Preparation Of Heavy Fuel Oil:

  • Present Days Modern Marine Diesel Engines Are Run Continuosly On Heavy Fuel Oil Only
  • The Main Purpose / Object Of Preparing The Heavy Fuel Oil For Use In Two Stroke Diesel And Four Stroke  Engine Is To Remove The Impurities Like Water, Sludge, Catfines. Also To Heat The Fuel To  Get The Correct Injection Viscosity As Recommended By Engine Manufacturer.
Preparation:
  • After Receipt On Board Fuel Oil Is Stored In Bunker Tanks. In These Storage Tanks Fuel Is Heated To Just The Required temp To Keep It Pumpable.
  • The Fuel Is Transferred From The Storage Tanks To The Settling Tank By Using A Transfer Pump. The Settling Tanks Are Normally Two In Number Having Capacity Of  24 Hours Use.
  • In The Settling Tank Fuel Is Further Heated And Retained For As Long As Possible. In The Settling Tank Some Of The Heavier Solid Impurities And Water Get Separated By Gravity And Collect At The Bottom Of Tank. These Have To Drained Out Regularly.
  • Heavy Fuel Oil Is Then Purified Further By Centrifuges. Centrifuges I.E., Purifiers And Clarifier Are Connected In Series. In Centrifuges The Impurities Such As Solid, Liquid And Sludge Are Removed Completely.
  • In case Of Alfa Laval Purifiers Then By Using Alcap System  The Oil Is Clarified And At Same Time Separated Water Is Removed From Bowl.
  • Purified Oil Is Then Pumped To The Daily Service Tanks. From Daily Service Tank Oil Flows Through A Three Way Valve To A Mixing Tank. 
  • A Flow Meter Is Fitted In The System To Indicate The Fuel Consumption.
  • A Mixing Tank Installed In Fuel Oil System Of Engine, Is Designed To Operate On Heavy Fuel Oil. The Purpose Is To Produce A Gradual Variation Of Fuel Quantity During Transition Period From Diesel Oil To Heavy Oil Or Vice Versa. The Supply Oil Changes In Viscosity And Temp., Progressively With This System. Mixing Tanks Has Proved To Be Useful For De gasification And Entrainment Of Air From The System. Mixing Tank Can Also Be Used As A Metering Tank. This Is Used To Collect Recirculated Oil And Also Acts As A Buffer Tank As It Will Supply Fuel Oil When Daily Service Tank Is Empty.
  • Booster Pump Draw Fuel From Mixing Tank, Raises It’s Pressure And Passes Through The Heater. Oil Is Heated Up With Curresponding Reduction In Viscosity In Accordance With The Temperature – Viscosity Relationship.
  • Controled Temperature By Viscosity Regulator Ensures Fuel Have A Viscosity Of Combustion Quality.
  • A Pressure Control Valve Provides Constant Supply To Engine Driven Fuel Pump Ensuring High-Pressure Injection Supply Pressure.
  • Pre-Warming Bypass Valve / Line Is Used To Heat Up The Fuel Before Starting The Engine.
  • Service Tank Diesel Oil Are Connected To System Through A Three-Way Valve. The Engine Can Be Started And Manevier On Diesel Oil Or Even A Mixture Of Diesel Oil And Heavy Oil.
  • Further The Sestem Include Various Safety Devices Viz., Low Level Alarms And Remotely Operated Tank Outlet Valves Viz., Quick Closing Valves, Which Can Be Closed From Outside The Engine Room In The Event Of Fire.
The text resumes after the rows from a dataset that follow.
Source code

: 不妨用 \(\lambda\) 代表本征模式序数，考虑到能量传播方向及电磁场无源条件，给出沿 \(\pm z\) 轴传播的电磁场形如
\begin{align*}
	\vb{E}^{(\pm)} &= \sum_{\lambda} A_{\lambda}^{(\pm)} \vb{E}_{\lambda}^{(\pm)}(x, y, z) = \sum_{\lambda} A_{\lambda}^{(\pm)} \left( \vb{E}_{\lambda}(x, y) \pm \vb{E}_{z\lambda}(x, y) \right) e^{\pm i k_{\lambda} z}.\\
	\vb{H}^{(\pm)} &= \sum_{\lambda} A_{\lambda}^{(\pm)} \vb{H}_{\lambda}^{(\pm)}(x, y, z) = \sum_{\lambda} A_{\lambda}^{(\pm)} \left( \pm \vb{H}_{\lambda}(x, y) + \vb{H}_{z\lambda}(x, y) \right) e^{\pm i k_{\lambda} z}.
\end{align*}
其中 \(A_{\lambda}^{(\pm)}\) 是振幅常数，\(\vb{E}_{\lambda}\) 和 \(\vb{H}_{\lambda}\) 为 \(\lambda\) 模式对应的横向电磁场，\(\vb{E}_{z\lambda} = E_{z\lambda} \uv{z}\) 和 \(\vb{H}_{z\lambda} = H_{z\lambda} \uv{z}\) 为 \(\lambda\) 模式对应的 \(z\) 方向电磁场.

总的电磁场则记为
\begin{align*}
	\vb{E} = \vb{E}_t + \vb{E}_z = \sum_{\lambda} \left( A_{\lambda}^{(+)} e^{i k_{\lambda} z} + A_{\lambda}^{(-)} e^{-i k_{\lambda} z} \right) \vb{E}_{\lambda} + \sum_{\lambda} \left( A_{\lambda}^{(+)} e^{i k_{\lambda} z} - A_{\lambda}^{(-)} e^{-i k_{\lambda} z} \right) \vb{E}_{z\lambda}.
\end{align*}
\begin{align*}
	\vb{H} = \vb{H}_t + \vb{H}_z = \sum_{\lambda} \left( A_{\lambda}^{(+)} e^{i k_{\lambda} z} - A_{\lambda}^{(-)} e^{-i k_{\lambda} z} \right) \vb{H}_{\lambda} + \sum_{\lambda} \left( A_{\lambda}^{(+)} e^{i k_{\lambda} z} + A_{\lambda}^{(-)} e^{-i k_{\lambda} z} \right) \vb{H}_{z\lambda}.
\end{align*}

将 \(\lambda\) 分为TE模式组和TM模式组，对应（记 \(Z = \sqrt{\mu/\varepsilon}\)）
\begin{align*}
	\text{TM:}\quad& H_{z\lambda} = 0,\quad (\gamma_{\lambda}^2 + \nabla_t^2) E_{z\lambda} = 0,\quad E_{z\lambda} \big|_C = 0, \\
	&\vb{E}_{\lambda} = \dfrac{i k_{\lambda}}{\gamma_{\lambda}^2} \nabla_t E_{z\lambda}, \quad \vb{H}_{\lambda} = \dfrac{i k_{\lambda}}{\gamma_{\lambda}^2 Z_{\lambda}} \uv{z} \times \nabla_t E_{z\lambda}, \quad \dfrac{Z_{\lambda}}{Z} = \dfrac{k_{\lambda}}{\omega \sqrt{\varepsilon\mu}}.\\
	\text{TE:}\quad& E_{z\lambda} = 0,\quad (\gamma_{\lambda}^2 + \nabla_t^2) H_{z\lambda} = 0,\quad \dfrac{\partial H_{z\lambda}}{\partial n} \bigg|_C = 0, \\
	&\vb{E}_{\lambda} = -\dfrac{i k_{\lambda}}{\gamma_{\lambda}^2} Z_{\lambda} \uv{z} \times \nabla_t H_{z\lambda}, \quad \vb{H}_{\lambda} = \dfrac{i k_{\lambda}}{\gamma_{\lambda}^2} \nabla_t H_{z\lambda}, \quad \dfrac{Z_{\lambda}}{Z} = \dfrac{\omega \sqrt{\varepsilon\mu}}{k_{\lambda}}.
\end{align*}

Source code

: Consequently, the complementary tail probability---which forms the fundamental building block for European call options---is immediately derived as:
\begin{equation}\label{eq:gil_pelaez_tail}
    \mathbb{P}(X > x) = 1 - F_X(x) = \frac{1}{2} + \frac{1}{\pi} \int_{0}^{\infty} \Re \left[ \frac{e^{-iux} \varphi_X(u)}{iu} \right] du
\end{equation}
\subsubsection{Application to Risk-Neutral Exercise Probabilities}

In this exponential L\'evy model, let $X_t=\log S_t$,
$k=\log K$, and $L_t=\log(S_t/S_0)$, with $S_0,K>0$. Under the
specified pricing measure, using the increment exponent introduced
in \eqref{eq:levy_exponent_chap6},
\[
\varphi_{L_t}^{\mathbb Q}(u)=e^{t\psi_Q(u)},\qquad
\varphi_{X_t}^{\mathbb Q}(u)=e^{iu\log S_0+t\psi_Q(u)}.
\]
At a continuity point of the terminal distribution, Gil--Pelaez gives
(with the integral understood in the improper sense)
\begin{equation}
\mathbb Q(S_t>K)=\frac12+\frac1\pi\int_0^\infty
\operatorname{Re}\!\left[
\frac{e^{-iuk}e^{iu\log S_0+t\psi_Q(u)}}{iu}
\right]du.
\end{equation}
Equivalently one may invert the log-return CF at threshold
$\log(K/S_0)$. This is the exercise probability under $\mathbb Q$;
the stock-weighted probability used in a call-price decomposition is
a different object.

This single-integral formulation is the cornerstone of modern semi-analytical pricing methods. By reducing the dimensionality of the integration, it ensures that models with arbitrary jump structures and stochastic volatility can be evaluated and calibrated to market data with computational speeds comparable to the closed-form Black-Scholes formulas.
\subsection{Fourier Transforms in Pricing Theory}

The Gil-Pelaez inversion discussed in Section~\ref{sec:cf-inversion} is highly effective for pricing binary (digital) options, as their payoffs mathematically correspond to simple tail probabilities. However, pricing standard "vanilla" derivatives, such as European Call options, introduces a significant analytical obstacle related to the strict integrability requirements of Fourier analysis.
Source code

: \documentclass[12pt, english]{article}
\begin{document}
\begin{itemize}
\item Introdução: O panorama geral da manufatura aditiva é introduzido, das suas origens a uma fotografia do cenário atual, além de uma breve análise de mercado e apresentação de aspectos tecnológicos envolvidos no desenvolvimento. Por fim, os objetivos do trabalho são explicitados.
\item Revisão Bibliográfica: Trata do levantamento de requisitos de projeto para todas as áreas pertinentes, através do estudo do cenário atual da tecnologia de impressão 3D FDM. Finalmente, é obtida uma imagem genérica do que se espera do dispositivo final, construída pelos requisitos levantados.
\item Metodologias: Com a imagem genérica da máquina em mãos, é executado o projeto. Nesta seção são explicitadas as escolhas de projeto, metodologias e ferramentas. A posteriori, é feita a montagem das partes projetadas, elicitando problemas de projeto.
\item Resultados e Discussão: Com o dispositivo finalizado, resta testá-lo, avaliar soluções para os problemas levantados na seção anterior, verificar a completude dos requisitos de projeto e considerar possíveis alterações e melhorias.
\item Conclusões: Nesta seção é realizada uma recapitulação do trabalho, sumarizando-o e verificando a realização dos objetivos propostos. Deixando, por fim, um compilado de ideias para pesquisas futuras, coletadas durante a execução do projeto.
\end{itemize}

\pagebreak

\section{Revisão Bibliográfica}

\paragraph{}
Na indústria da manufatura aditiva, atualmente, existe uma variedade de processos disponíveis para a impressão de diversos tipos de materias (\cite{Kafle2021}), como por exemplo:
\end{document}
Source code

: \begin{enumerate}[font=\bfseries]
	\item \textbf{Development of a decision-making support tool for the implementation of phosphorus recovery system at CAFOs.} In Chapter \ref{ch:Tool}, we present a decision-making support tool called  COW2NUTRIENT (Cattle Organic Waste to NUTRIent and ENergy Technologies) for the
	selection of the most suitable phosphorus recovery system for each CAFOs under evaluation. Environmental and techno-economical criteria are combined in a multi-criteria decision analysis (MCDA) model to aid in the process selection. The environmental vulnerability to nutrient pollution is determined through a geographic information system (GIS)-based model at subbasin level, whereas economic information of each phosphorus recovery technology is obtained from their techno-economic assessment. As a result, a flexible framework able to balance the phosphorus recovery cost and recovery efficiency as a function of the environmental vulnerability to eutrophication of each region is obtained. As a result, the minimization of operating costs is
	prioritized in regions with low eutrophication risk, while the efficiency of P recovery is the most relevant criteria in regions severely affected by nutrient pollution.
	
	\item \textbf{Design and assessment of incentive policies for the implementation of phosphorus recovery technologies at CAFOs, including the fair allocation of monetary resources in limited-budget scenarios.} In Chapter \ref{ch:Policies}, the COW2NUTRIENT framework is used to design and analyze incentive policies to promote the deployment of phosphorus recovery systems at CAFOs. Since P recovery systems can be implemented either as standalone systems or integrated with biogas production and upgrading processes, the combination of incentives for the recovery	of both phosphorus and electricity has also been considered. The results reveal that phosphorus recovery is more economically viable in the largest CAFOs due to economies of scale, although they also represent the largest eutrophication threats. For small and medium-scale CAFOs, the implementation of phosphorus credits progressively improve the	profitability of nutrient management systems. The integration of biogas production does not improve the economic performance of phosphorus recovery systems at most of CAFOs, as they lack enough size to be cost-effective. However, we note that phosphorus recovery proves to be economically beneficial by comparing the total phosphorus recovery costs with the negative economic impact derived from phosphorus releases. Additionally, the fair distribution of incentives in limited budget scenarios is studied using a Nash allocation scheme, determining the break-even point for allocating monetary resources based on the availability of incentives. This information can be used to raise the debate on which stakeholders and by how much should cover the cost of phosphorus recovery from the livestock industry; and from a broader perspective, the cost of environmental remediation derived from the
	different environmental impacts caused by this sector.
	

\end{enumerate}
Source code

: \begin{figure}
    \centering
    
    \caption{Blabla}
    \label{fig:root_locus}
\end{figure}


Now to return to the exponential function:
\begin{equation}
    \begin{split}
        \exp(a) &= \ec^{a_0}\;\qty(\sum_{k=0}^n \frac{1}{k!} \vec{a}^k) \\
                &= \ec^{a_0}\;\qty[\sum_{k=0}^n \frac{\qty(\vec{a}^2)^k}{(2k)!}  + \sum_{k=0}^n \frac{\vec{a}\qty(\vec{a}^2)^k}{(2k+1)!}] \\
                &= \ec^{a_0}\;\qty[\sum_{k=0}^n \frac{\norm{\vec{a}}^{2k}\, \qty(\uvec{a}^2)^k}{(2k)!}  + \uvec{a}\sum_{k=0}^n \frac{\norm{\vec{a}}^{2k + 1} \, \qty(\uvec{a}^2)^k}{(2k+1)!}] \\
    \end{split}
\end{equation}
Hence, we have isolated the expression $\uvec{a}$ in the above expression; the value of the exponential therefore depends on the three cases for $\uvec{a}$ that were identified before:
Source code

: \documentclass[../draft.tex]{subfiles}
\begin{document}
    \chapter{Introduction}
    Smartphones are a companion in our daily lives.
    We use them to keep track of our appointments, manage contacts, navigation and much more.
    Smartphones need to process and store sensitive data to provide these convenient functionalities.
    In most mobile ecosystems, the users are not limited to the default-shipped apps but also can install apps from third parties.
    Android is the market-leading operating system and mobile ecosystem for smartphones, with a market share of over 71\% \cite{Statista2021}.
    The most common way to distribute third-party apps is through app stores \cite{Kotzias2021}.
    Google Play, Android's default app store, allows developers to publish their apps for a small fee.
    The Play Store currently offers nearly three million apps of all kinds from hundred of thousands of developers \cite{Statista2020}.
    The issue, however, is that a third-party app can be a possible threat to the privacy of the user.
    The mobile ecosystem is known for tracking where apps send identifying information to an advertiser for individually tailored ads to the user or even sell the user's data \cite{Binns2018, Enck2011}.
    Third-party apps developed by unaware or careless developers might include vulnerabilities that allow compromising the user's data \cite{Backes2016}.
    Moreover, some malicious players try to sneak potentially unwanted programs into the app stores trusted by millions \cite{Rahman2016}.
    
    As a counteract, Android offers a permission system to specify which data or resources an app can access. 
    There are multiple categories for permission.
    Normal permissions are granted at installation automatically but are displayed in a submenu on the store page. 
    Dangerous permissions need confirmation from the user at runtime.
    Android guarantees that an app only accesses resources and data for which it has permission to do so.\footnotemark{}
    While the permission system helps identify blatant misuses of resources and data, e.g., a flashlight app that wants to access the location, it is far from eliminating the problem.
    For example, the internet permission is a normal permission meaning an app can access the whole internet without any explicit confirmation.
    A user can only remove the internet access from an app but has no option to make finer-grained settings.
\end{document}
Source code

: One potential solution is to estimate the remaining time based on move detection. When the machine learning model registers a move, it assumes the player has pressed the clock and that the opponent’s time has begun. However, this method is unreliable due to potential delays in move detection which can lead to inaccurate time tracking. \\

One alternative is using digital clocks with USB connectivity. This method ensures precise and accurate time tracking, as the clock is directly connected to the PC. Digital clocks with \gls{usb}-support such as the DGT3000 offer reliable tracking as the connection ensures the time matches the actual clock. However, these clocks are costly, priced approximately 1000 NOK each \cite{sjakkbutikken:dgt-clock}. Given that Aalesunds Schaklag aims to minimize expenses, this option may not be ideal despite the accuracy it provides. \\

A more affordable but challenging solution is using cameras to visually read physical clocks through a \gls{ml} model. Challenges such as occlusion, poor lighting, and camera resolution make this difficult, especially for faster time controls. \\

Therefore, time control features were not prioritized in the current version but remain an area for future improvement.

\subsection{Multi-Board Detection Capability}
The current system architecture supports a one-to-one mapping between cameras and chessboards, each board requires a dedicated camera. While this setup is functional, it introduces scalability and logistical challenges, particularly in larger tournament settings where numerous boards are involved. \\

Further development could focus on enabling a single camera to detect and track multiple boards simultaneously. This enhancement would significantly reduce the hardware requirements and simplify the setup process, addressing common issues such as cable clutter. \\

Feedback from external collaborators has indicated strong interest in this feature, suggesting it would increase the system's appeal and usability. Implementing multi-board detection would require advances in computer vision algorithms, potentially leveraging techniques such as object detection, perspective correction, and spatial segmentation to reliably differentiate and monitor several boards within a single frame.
Importance Of Viscocity In Fuel Oil:

  • Steady Values Of Viscosity Is To Be Maintained For Proper Atomization. Atomization Is Breaking Down Of Fuel Oil To Fine Droplets So That A Large Surface Of Oil Is Exposed To Heat And Oxidation.
  • Low Viscosity Cause Too Fine Atomization And Thus Droplets Will Not Penetrate Deep Enough. This Will Cause Burning Close To Nozzle Tip. Because Of This Poor Combustion Nozzle Operation May Be Troublesome.
  • On The Other Hand High Viscosity Cause Too Large Droplets Of Oil And Have Enough Energy To Strike Metallic Surface. This Will Lead To Overheating. This Also Create Problems In Functioning Of Centrifuges

Settling Tank


  • The Fuel Is Transferred From Bunker Storage Tanks To The Settling Tanks Prior To Centrifuging, For Use In Diesel Engines And Also For Burning In Boilers.
  • The Fuel Is Heated In Settling Tank And Retained There For As Long As Possible. The Settling Period Should Not Be Less Than 24 Hours For Optimum Separation Of Impurities.
  • While The Fuel Is In Settling Tank Some Of The Solids, Sludge And Water Separates Out And Settle Down At The Bottom Of The Tank From Where They Can Be Drained Off Through The Drain Connections Which Must Be Of Self Closing Type.
  • For Use In Diesel Engines, Only Purification By Settling Is Not Enough As Subsequent Centrifuging Is Carried Out To Separate The Impurities. Still Draining Of The Settling Tank Regularly Once In A Watch Is Recommended.
  • High And Low Level Alarms Are Fitted On The Tanks.
  • Fuel Oil Is Heated In The Settling Tank For Faster Separation Of Impurities, For This Reason Settling Tanks Are Provided With Heating Arrangement.
  • The Rate Of Separation Of Impurities In Settling Tank Depends On Following Factors.
  • Higher The Density Difference Between Oil And Other Impurities, Greater Will Be The Rate Of Separation.
  • Bigger The Size Of The Impurity Particle Better Will Be The Rate Of Separation.
  • Lower The Viscosity Of Oil, Better Will Be The Rate Of Separation.
  • As Heating Results In Better Separation, The Fuel Is Generally Heated To A Minimum Temp., Of 500c Or To A Temp., About 700c.
  • One Of The Solid Contaminats In The Fuel Oil Is A Cat (CATALYTIC) Fine, Having Density Of 2600 To 2800 Kg/M3 And Having Particle Size Of 10 To 50 Microns. These Compound Take Long Time To Settle Even When The Fuel Temp., Is Raised To 700c.
  • An Ideal Settling Tank Should Have Inclined Bottom To Facilitate The Separation And Draining.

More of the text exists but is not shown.